A new permanent supportive housing development in downtown Salt Lake City will bring at least 65 people experiencing homelessness off the streets or out of the shelters next month.
The units come online as the city grapples with an apparently expanding unsheltered population, and a lack of housing inventory, which is making it hard to move people through the shelter system.
“We will see an impact on the homeless system with these 65 units,” Michelle Flynn, executive director of The Road Home nonprofit that will operate the complex, said during a media tour of the building on Thursday. “We are pulling people in who really have struggled to get into housing.”
The studio apartments at the Magnolia complex on 165 S. 300 East will make all the difference for the chronically homeless individuals who will soon call them home, a group made up of people Flynn said are the “most vulnerable” of the vulnerable.
But Flynn recognized that the units represent a small dent in the large demand for housing in the Salt Lake Valley, both for people experiencing homelessness and the population at large.
To help address the needs of people who are unsheltered, the county needs even more permanent supportive housing, which provides access to case workers and other services for residents, Flynn said. But she said there’s a need for many others types of housing solutions to address the diverse circumstances people face, as well.
“We’re looking at other types of single unit, single room-type units that have maybe a lighter version of supportive services for individuals... gentlemen or women who are working, just not making enough money, don’t really need this level of support services,” she said. “We need some of that, too.”
Among the housing solutions the city is exploring is a tiny home village leaders see as an option to help people exit homelessness and build community.
The Magnolia joins several existing permanent supportive housing complexes in the Salt Lake County area that are similarly centered around a “housing first” model that prioritizes getting people into a stable living situation so they can then address other needs in their lives.
These long-term apartments, which offer heavily subsidized or no-cost rents, have proven to be extremely successful, with retention rates of about 95% in communities located in Salt Lake County. In Utah County, such efforts have led to a 50% reduction in the homeless population over the last three years.
Unlike many permanent supportive housing projects in the Salt Lake Valley — such as The Road Home’s Palmer Court, a 201-person community retrofitted from a former Holiday Inn — the Magnolia was built with people experiencing homelessness in mind, Flynn noted.
The $17 million facility has big, open windows and the rooms are equipped with kitchen goods and bedding purchased by volunteers, including from a new Salt Lake City volunteer program, as well as two weeks of food to get them started. Residents will also have access to onsite case management and other programming.
The building has “support baked into its bones,” Salt Lake City Mayor Erin Mendenhall said at a ribbon cutting event for the facility on Thursday.

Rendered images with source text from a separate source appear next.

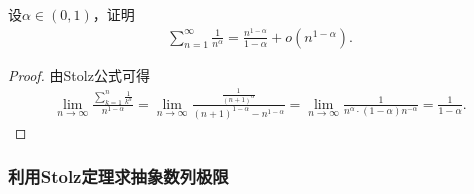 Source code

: \documentclass[../../main.tex]{subfiles}
\begin{document}
\begin{proposition}\label{proposition:幂次小于1的级数的阶}
设$\alpha \in \left( 0,1 \right)$，证明
\begin{align*}
\sum_{n=1}^{\infty}{\frac{1}{n^{\alpha}}}=\frac{n^{1-\alpha}}{1-\alpha}+o\left( n^{1-\alpha} \right) .
\end{align*}
\end{proposition}
\begin{proof}
由Stolz公式可得
\begin{align*}
\lim_{n\rightarrow \infty} \frac{\sum\limits_{k=1}^n{\frac{1}{k^{\alpha}}}}{n^{1-\alpha}}=\lim_{n\rightarrow \infty} \frac{\frac{1}{\left( n+1 \right) ^{\alpha}}}{\left( n+1 \right) ^{1-\alpha}-n^{1-\alpha}}=\lim_{n\rightarrow \infty} \frac{1}{n^{\alpha}\cdot \left( 1-\alpha \right) n^{-\alpha}}=\frac{1}{1-\alpha}.
\end{align*}
\end{proof}



\subsubsection{利用Stolz定理求抽象数列极限}
\end{document}
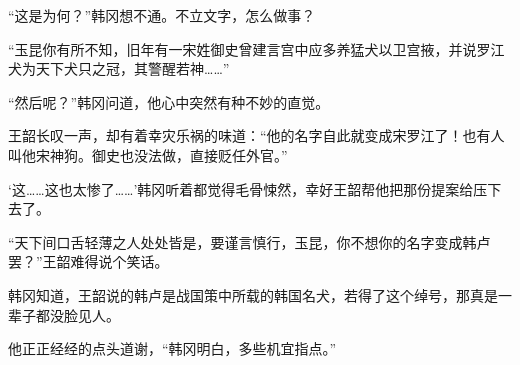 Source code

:“这是为何？”韩冈想不通。不立文字，怎么做事？

“玉昆你有所不知，旧年有一宋姓御史曾建言宫中应多养猛犬以卫宫掖，并说罗江犬为天下犬只之冠，其警醒若神……”

“然后呢？”韩冈问道，他心中突然有种不妙的直觉。

王韶长叹一声，却有着幸灾乐祸的味道：“他的名字自此就变成宋罗江了！也有人叫他宋神狗。御史也没法做，直接贬任外官。”

‘这……这也太惨了……’韩冈听着都觉得毛骨悚然，幸好王韶帮他把那份提案给压下去了。

“天下间口舌轻薄之人处处皆是，要谨言慎行，玉昆，你不想你的名字变成韩卢罢？”王韶难得说个笑话。

韩冈知道，王韶说的韩卢是战国策中所载的韩国名犬，若得了这个绰号，那真是一辈子都没脸见人。

他正正经经的点头道谢，“韩冈明白，多些机宜指点。”

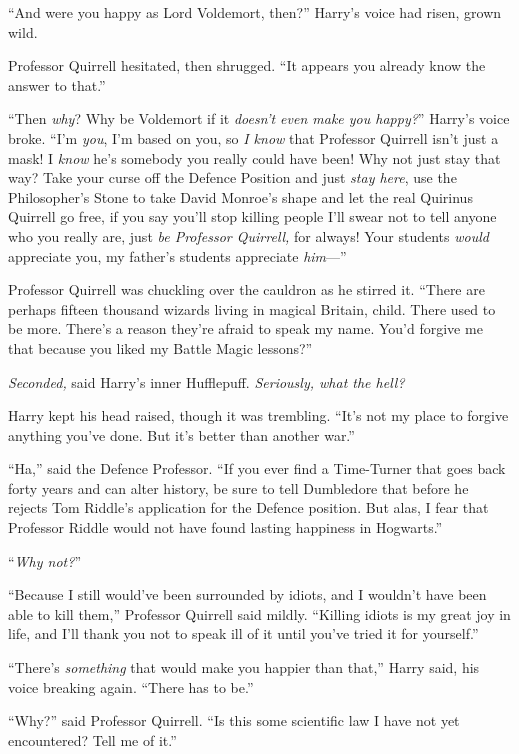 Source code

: “And were you happy as Lord Voldemort, then?” Harry’s voice had risen, grown wild.

Professor Quirrell hesitated, then shrugged. “It appears you already know the answer to that.”

“Then \emph{why}? Why be Voldemort if it \emph{doesn’t even make you happy?}” Harry’s voice broke. “I’m \emph{you}, I’m based on you, so \emph{I know} that Professor Quirrell isn’t just a mask! I \emph{know} he’s somebody you really could have been! Why not just stay that way? Take your curse off the Defence Position and just \emph{stay here}, use the Philosopher’s Stone to take David Monroe’s shape and let the real Quirinus Quirrell go free, if you say you’ll stop killing people I’ll swear not to tell anyone who you really are, just \emph{be Professor Quirrell,} for always! Your students \emph{would} appreciate you, my father’s students appreciate \emph{him}—”

Professor Quirrell was chuckling over the cauldron as he stirred it. “There are perhaps fifteen thousand wizards living in magical Britain, child. There used to be more. There’s a reason they’re afraid to speak my name. You’d forgive me that because you liked my Battle Magic lessons?”

\emph{Seconded,} said Harry’s inner Hufflepuff. \emph{Seriously, what the hell?}

Harry kept his head raised, though it was trembling. “It’s not my place to forgive anything you’ve done. But it’s better than another war.”

“Ha,” said the Defence Professor. “If you ever find a Time-Turner that goes back forty years and can alter history, be sure to tell Dumbledore that before he rejects Tom Riddle’s application for the Defence position. But alas, I fear that Professor Riddle would not have found lasting happiness in Hogwarts.”

“\emph{Why not?}”

“Because I still would’ve been surrounded by idiots, and I wouldn’t have been able to kill them,” Professor Quirrell said mildly. “Killing idiots is my great joy in life, and I’ll thank you not to speak ill of it until you’ve tried it for yourself.”

“There’s \emph{something} that would make you happier than that,” Harry said, his voice breaking again. “There has to be.”

“Why?” said Professor Quirrell. “Is this some scientific law I have not yet encountered? Tell me of it.”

“It’s big and it’s beautiful, and it’s a place for those Salt Lakers to establish their next phases of their lives and build community, because homelessness is largely the result of a catastrophic loss of family and belonging in community,” she said. “That’s why it’s critical for us to try to reestablish connections and foster new ones, and that’s part of what this building is designed and ultimately constructed to do — not just create housing, but build community and foster relationships.”